Shiga toxin-producing Escherichia coli (STEC) belonging to the serogroup O91 are among the most common non-O157 STEC serogroups associated with human illness in Europe.

This study aimed to analyze the virulence factors, antimicrobial resistance genes and phylogenetic relatedness among 48 clinical STEC O91 isolates collected during 2003-2019 in Switzerland. The isolates were subjected to whole genome sequencing using short-read sequencing technologies and a subset of isolates additionally to long-read sequencing. They belonged to O91:H10 (n=6), O91:H14 (n=40), and O91:H21 (n=2). Multilocus sequence typing showed that the O91:H10 isolates all belonged to sequence type (ST)641, while the O91:H14 isolates were assigned to ST33, ST9700, or were non-typeable. Both O91:H21 isolates belonged to ST442. Shiga toxin gene stx1a was the most common Shiga toxin gene subtype among the isolates, followed by stx2b, stx2d and stx2a. All isolates were LEE-negative and carried one or two copies of the IrgA adhesin gene iha. In a subset of long-read sequenced isolates, modules of the Locus of Adhesion and Autoaggregation pathogenicity island (LAA-PAI) carrying iha and other genes such as hes, lesP or agn43 were identified. A large proportion of STEC O91:H14 carried the subtilase cytotoxin gene subA, colicin genes (cba, cea, cib and cma) or microcin genes (mcmA, mchB, mchC and mchF). STEC O91:H14 were further distinguished from STEC O91:H10/H21 by one or more virulence factors found in extraintestinal pathogenic E. coli (ExPEC), including hlyF, iucC/iutA, kpsE and traT. The hlyF gene was identified on a novel mosaic plasmid that was unrelated to hlyF+ plasmids described previously in STEC.

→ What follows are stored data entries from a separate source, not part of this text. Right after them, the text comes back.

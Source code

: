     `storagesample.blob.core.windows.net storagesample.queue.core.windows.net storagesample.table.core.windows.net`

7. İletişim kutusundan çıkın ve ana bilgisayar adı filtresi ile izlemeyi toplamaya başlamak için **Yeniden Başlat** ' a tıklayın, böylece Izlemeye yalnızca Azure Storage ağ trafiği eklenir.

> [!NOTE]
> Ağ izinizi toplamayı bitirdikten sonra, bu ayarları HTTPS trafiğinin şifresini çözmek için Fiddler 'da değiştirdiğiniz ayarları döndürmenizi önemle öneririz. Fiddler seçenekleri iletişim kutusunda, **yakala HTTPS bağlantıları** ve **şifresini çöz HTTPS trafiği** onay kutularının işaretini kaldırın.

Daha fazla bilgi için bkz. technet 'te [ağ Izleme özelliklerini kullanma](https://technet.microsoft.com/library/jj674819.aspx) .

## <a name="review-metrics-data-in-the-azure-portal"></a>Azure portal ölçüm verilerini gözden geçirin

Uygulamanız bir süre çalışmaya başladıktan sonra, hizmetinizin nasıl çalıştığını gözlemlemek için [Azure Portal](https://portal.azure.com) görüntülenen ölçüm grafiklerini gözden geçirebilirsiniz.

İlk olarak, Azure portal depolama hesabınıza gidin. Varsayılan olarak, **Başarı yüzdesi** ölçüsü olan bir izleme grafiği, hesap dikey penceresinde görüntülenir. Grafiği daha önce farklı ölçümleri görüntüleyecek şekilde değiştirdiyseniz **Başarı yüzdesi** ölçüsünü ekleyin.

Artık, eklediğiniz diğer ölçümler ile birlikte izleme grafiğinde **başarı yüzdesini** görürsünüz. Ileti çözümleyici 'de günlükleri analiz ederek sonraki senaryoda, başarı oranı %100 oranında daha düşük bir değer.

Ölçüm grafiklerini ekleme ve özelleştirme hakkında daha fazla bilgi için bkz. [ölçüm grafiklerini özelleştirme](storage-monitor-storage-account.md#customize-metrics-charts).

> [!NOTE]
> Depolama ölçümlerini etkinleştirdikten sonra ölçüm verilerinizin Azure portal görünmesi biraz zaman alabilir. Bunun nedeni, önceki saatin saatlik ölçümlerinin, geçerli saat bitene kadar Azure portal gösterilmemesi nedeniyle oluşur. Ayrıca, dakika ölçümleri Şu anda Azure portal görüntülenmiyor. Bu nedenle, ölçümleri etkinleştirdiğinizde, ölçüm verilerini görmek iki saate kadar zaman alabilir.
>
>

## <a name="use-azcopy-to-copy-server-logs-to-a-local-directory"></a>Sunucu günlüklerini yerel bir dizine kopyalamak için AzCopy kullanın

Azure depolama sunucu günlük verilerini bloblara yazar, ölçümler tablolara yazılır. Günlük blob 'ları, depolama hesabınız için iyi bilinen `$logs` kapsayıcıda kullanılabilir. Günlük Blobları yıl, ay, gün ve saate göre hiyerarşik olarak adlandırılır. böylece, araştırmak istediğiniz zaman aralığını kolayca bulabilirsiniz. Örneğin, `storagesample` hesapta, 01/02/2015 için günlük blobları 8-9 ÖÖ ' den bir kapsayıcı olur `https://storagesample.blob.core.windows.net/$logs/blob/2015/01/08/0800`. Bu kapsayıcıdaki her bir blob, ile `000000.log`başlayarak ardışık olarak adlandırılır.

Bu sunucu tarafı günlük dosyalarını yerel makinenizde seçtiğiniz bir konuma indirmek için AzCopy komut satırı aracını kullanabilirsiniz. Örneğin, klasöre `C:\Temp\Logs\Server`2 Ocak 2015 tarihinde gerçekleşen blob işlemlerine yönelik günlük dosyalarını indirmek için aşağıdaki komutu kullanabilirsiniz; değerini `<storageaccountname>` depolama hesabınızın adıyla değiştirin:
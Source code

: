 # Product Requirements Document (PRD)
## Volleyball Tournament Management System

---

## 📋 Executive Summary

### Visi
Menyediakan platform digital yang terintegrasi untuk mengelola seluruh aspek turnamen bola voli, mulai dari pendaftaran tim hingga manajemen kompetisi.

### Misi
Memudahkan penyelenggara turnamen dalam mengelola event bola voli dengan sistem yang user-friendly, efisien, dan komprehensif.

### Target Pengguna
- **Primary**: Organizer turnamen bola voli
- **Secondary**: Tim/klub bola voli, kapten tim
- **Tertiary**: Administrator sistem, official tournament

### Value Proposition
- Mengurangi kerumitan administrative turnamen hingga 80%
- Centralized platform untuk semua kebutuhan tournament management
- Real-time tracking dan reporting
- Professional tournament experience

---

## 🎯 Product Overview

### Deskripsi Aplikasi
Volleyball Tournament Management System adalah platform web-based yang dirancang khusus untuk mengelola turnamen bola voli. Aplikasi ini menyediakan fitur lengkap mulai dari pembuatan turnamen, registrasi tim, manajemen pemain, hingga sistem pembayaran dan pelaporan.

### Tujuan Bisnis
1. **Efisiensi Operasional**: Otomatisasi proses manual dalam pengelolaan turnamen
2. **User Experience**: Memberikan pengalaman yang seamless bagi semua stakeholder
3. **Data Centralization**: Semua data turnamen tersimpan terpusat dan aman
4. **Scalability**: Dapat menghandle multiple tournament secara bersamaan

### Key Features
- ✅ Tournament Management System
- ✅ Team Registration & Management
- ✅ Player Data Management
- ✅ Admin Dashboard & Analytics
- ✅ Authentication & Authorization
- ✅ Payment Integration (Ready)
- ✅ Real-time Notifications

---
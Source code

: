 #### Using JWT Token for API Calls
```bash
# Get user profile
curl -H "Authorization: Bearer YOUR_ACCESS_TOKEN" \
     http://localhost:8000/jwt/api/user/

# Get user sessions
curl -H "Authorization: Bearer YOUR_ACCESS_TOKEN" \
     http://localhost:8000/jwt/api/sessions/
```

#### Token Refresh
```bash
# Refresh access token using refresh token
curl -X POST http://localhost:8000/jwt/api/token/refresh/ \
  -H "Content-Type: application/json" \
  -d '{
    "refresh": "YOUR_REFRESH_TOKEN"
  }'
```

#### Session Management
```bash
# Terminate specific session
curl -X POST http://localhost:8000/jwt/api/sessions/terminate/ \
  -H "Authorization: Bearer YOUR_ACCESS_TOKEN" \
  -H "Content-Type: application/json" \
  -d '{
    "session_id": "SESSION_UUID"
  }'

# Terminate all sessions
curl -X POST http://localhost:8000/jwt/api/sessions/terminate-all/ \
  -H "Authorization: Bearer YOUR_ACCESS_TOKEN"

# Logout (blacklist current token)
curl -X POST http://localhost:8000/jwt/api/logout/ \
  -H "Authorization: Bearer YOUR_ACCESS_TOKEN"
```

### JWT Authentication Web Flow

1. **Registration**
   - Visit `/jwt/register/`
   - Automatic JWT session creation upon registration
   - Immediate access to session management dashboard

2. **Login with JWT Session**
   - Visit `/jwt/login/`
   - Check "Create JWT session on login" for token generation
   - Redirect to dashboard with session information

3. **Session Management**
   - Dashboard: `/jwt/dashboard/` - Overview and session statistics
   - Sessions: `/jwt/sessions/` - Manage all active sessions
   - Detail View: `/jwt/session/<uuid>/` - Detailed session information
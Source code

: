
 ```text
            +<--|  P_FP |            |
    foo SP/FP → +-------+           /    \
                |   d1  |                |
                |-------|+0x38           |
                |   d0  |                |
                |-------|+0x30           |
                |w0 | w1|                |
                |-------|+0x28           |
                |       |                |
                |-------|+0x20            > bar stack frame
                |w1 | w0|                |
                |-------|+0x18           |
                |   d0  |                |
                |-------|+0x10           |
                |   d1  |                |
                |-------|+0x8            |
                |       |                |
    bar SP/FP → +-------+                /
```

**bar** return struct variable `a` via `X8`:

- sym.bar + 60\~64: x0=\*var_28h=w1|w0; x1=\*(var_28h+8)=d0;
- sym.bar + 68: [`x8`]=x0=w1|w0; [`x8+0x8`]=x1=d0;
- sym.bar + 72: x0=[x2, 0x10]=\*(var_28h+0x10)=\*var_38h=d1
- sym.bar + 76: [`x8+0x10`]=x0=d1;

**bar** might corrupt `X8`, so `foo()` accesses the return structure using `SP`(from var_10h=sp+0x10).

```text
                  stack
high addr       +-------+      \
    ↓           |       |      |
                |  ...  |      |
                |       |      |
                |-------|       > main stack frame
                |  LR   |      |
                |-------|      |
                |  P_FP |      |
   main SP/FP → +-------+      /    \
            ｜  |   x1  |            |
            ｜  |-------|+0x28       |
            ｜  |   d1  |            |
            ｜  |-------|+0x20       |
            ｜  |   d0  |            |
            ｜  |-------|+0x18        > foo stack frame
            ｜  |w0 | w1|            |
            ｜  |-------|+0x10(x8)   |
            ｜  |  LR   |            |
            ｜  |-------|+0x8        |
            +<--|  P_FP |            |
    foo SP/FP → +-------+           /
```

Core genome phylogenetic analysis revealed that STEC O91:H10 and STEC O91:H21 were clonally conserved, whereas STEC O91:H14 were clonally diverse.

Among three STEC O91:H14 isolates, a number of resistance genes were identified, including genes that mediate resistance to aminoglycosides (aadA, aadA2, aadA9, aadA23, aph(3'')-Ib and aph(6)-Id), chloramphenicol (cmlA), sulfonamides (sul2 and sul3), and trimethoprim (drfA12). Our data contribute to understanding the genetic diversity and differing levels of virulence potential within the STEC O91 serogroup.